Real Life Confession: I can't do it all.

I have a cold. I have a high-need toddler. I have a small kitchen. I do not have a dishwasher that works. I have a limited budget. I'm overwhelmed.

I light of these circumstances and a foreseeably very busy fall, Steven and I have made a decision: This school year, we will be eating one "convenient" meal per week, and eating out once a week.

That may not be a shock to you. You may be thinking "well gees, we eat out a lot more than that!" or "only one convenient meal!?" But please understand: I'm an idealist. I don't want to let any processed convenience foods into our home. Our budget is tight and unpredictable, which means high-end "healthy" processed food is off limits. Right now we almost never eat out unless absolutely desperate, or if parents are visiting.

But something's gotta give. I dream of the day that I have a child old enough to really help in the kitchen, or an older child who can entertain a younger child while I cook. But almost-two is a hard age to have your mom cooking real food meals all the time.

Steven suggested we have one "convenience meal" a week. And I said, how about one "convenient meal." The difference? Convenience meal makes me think of lean cuisine and ready-made lasagna. Convenient meal means something that is easy to prepare but not necessarily out of a box or full of junk.

So here's my list of healthy-ish convenient meals. If you have any suggestions, leave them in the comments! I know I may need to sacrifice my ideals once in awhile in this season of our lives. I just don't want to sacrifice them too much. ;)

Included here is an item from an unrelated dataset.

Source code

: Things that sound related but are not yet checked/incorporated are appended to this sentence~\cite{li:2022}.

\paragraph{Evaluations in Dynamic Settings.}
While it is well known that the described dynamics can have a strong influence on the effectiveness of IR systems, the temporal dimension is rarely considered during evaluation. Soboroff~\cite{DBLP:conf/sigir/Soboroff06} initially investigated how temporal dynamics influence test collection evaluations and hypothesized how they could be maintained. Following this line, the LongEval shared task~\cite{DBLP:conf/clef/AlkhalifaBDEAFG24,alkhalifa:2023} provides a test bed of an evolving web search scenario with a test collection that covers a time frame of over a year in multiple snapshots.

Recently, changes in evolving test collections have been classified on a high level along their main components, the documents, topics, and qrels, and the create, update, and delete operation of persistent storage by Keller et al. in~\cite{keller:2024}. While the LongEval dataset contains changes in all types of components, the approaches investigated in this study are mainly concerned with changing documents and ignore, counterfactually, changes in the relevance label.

Convenient Meals for a Busy Season
1. Spaghetti with meat sauce (brown some meat, throw in ready made sauce, cook pasta, done.)
2. Trader Joe's nitrate-free hot dogs with whole grain (store bought) buns.
3. Hamburgers with store bought buns (Does anyone know if frozen french fries have crap in them?)
4. Frozen pizza (ideally something without hydrogenated oils, MSG etc.)
5. Grilled cheese with store-bought (MSG-free) tomato soup
6. Quesadillas on corn tortillas with canned black beans
7. Nachos: tortilla chips, canned beans, taco meat if there's time, salsa, cheese, etc.
8. Sandwiches with (gasp!) nitrate-free lunchmeat

I would also love some slow-cooker recipes that involve only a few ingredients but minimal processed foods. Does that exist? Share in the comments!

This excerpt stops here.